Perhaps the most damning argument against Skylab was something any real estate agent can appreciate: location. The high-inclination orbit (tilted 50 degrees from the plane of the equator) was not convenient for shuttle missions. To reach Skylab, a shuttle would have to be launched more to the north than usual, sacrificing some of the boost offered by Earth's eastward spin. That wasn't a major penalty for expendable spacecraft and boosters (about 10 percent of maximum payload weight), but because the shuttle carries its heavy wings and engines back to Earth, the weight sacrifices would have to come from the payload. (To avoid this unacceptable loss, Freedom is to be built in an easterly orbit from Florida, with an inclination of 28 degrees.) (NOTE ADDED IN 1999: Now isn't this ironic, that in the end we chose to build the International Space Station at an even higher inclination, 52 degrees, in order to make it accessible to the Russians, and we wound up paying the performance penalty anyway).

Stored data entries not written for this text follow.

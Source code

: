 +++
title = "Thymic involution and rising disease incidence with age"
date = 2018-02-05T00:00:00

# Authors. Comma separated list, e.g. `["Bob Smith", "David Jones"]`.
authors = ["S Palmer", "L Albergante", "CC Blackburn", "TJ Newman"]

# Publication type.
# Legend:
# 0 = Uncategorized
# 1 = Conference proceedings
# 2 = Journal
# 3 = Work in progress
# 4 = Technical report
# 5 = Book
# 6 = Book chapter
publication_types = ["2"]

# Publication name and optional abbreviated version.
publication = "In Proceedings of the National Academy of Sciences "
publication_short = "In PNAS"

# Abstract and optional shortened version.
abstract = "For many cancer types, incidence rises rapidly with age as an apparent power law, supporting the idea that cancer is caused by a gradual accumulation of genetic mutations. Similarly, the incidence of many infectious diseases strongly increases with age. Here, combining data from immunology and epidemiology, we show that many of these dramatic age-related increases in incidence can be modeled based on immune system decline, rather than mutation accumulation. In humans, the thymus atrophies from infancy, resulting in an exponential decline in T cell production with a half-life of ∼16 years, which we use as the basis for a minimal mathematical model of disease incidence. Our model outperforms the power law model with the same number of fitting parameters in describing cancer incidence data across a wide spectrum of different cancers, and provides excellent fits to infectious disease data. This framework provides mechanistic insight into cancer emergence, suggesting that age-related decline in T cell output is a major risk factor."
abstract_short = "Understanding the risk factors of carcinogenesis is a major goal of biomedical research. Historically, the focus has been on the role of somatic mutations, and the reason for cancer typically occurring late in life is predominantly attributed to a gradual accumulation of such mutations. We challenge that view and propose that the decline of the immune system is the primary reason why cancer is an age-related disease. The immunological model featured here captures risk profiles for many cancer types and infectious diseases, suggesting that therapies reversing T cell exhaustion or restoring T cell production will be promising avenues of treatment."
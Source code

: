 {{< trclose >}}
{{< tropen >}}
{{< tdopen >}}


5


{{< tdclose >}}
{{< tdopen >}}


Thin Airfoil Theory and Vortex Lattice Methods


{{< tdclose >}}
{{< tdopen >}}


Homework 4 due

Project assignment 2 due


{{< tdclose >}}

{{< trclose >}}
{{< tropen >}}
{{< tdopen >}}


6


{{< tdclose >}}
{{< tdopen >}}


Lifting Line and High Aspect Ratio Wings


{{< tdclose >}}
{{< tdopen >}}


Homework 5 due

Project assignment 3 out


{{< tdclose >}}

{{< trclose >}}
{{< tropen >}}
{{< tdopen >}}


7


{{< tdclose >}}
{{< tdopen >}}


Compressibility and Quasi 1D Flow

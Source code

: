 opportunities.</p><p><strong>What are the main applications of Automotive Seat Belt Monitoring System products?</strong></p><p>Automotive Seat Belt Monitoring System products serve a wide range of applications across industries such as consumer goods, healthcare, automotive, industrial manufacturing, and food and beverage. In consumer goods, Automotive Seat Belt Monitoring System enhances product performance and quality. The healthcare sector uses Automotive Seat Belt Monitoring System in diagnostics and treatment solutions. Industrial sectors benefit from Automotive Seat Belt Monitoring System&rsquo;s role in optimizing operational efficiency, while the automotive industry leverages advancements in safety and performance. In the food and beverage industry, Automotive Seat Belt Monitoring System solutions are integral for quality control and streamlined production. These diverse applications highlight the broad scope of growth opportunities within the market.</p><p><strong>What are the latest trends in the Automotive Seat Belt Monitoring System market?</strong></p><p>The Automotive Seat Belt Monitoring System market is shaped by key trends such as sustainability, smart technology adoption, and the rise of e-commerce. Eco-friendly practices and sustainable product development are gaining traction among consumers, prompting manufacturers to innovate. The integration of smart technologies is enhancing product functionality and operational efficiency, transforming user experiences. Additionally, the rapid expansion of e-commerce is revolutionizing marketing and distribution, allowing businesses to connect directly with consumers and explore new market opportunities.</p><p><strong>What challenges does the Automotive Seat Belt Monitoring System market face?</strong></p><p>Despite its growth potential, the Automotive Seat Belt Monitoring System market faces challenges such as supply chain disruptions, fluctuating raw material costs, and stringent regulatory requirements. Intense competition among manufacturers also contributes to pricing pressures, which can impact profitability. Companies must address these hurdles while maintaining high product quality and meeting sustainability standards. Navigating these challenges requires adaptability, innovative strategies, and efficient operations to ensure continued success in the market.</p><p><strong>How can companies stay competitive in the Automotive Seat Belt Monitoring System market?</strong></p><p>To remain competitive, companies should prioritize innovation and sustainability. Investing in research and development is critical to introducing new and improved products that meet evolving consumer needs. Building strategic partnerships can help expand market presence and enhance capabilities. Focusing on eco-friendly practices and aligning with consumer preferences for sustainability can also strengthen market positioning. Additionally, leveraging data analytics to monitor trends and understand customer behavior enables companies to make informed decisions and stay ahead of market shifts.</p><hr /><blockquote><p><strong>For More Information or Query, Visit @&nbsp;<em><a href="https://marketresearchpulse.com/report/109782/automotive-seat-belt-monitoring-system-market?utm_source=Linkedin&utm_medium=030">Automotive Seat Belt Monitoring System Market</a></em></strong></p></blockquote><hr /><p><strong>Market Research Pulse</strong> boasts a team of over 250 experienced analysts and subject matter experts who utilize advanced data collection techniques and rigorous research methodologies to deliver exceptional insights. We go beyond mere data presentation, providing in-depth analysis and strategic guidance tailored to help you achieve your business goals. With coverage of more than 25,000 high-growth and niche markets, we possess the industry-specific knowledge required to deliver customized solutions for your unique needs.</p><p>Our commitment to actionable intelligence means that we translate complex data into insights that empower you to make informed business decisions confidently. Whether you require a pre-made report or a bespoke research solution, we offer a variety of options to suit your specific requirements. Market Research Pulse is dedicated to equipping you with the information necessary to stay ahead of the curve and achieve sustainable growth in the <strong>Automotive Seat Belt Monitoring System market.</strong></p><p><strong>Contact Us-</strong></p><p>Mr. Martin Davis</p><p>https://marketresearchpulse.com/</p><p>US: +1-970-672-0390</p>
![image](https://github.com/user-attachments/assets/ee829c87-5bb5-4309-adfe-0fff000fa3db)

But even with its drawbacks, a revived Skylab would have been a tremendous temptation to mission planners. Each incremental improvement--and all the expensive refurbishment and maintenance that would have become necessary year by year--would have seemed only a little bit more to spend. NASA would have been in the position of a poker player unwilling to walk away from the money he had in the pot even as the stakes went higher and higher. Would NASA ever have abandoned a revived Skylab to develop a newer design in a convenient orbit? Bureaucratic inertia might have made that unlikely.

Today the "what ifs" still tease, but the history is already written. Yes, operating a revived and refurbished Skylab would have provided valuable experience in space operations. It would have been better than nothing, which is what NASA has today--ironically, because the very sacrifice of Skylab was thought to be necessary to ensure future programs. One thing Skylab taught is that we should glance back from time to time to avoid old mistakes and gain inspiration from old successes. But to move forward into the future, we don't need to revive the past.